Last night, my girlfriend and I went to a Chicago Pizza Deep Dish Style Joint. That’s its name. I’ll wait for Tdarcos to look that up and confirm there’s no place in Denver called that and return.

All right, thanks. So you can get many diffe– everyone wants the pepperoni deep dish but sometimes you don’t want to look like a ham machine in front of your lady, so you entertain the idea of going in there and getting a health pie.

Okay, she’s not a killjoy, it was me. For some reason I started enjoying green peppers, onions and artichoke on pizza now in a way that is a complete betrayal to young me. I ordered the deep dish for us with those toppings.
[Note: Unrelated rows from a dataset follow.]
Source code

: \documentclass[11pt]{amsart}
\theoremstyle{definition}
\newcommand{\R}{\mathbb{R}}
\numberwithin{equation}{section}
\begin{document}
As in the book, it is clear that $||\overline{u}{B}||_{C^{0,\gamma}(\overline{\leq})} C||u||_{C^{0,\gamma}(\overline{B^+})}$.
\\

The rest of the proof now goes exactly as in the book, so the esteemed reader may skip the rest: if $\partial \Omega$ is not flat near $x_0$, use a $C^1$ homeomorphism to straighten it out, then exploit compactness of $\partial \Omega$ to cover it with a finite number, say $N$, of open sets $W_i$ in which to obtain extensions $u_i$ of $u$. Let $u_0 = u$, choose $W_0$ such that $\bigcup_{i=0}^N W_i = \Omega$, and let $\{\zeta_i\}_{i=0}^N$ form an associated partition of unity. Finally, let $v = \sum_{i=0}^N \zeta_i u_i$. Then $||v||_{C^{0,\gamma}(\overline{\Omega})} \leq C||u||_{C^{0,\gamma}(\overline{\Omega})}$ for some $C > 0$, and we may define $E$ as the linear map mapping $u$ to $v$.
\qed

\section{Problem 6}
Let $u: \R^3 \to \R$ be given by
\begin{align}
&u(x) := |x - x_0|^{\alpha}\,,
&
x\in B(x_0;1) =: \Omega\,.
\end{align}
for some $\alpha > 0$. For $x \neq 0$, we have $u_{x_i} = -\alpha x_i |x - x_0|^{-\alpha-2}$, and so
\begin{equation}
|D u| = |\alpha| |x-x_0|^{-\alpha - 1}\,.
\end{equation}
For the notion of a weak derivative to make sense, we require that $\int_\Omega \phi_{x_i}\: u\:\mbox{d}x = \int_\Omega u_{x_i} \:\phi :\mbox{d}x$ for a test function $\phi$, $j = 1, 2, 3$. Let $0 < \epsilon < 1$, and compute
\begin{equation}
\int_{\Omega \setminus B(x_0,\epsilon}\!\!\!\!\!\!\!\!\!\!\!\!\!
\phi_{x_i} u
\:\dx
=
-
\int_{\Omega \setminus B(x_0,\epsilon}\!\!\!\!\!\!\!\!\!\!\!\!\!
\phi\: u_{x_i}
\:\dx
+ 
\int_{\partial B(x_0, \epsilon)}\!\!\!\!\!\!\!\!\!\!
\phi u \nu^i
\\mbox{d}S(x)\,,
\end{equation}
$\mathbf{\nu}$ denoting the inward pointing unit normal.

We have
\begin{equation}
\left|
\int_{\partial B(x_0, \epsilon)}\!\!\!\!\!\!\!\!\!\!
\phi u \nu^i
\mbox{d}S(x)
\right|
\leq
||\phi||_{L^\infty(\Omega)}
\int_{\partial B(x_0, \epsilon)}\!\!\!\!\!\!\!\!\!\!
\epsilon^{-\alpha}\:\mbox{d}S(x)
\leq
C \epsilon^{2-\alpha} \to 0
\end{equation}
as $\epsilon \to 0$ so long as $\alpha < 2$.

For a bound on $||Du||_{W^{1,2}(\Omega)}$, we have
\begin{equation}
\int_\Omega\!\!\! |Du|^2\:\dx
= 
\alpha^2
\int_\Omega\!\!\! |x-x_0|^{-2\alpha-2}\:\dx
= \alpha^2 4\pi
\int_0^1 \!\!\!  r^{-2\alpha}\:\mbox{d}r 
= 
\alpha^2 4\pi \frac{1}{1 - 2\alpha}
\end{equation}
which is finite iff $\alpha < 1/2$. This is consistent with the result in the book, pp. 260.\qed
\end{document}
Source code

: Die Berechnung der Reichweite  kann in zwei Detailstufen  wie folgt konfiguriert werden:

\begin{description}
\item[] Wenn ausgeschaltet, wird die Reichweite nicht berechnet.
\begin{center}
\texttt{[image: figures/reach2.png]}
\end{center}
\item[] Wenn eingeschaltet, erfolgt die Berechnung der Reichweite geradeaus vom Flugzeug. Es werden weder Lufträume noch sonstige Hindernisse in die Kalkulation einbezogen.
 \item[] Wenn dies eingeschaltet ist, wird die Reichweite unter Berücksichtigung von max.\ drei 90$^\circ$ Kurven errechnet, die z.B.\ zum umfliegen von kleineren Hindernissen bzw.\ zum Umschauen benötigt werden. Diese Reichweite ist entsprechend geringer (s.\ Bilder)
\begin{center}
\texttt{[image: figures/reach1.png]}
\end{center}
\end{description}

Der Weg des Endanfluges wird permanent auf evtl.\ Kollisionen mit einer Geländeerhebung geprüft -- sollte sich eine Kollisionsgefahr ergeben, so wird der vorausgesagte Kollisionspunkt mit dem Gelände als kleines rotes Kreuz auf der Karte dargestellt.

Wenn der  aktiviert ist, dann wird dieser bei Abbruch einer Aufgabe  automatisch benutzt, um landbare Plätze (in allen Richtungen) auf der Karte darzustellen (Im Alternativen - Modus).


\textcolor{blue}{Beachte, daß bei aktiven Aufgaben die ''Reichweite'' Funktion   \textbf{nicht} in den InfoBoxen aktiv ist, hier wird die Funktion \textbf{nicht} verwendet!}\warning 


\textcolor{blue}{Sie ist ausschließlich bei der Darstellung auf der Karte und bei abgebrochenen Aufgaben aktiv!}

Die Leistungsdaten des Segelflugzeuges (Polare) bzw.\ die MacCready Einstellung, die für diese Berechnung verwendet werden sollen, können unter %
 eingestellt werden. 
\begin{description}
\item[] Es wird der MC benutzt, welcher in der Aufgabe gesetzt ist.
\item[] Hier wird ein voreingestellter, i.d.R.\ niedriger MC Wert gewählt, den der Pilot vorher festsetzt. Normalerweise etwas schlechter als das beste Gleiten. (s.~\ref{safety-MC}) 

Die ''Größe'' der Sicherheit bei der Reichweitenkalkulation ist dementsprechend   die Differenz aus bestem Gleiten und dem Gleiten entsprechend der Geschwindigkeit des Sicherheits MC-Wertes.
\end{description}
To young me, I might as well have done so in a Yankees jersey.

They say that it takes them 35 minutes to make the deep dish pie, so that means everyone else in the place is gonna get theirs first because some people go in there and order thin crust, which is this whole other thing. The couple in the booth behind us got their deep dish and they ordered a pizza with bacon on it.

I know that bacon as a meme is a really tired thing the Internet ruined, but like Kate Upton on the cover of Sports Illustrated, sometimes you get a reminder why something got popular in the first place. The entire place smelled briefly of bacon. That’s a pretty great scent to have wafting around.

I said to my girlfriend that ordering a bacon deep dish pie is the exact opposite of going to a bar’s jukebox and queuing up the entirety of The Steve Miller Band’s Greatest Hits.

Now, regardless of what you thought of that line, she didn’t think it was funny and I insisted that it was. I tweeted it and one person clicked “favorite” and that person has the exact same sense of humor I do.

So MAYBE it’s not as uproarious as I thought it was.

But the point I was making is that we’ve all heard The Steve Miller Band’s Greatest Hits 1974-1978 a million times. That is not an exaggeration.

Look at this thing. Everyone has seen this and heard it way too many times:



I don’t mean “Everyone born in North America has heard it,” I mean everyone on Earth. When those scientists found that one tribe in the Amazon that hadn’t made contact with civilization, the natives shot arrows toward their boat, and the arrowheads all had inscribed some runes upon them that directly translated into the tabs for “Dance Dance Dance.”

I am not even saying it is a BAD album. Wintertime is one of the 200 best songs ever made. The Joker would have been as well if not for the fact that America’s radio stations haven’t gone more than 5 minutes without playing it since its release (helpfully noted in the album’s title to be sometime between 1974 and 1978).

I’m just saying that trapping the denizens of a bar with that album — it’s 14 tracks long and it’s important to remember that you’ve got to endure “True Fine Love” and “The Stake” before getting to The Joker — is the opposite of a nice smell in a bar.

Anyway, so, here’s the thing: someone playing the entirety of the Steve Miller Band Greatest Hits 1974-1978 on a jukebox actually happened to me in a bowling alley when I went home to Rochester one year. Doing this in a bowling alley is even more fiendish than doing it in a bar because you’ve already paid for the lane after someone in your party throws that first gutterball. You’re locked in! At least with a bar there exists the possibility of putting down cash and leaving. I’m not even getting into the fact that this happened in Rochester, another notch for my hometown’s belt. That is what is what I am saying.

(Well, I’m not saying that any more because nobody enjoys this.)

Anyway, if I had more drive, my version of Taken with Robb Sherwin instead of Liam Neeson would have me finding the jukebox guy who did this. 10 years later I’m still reeling.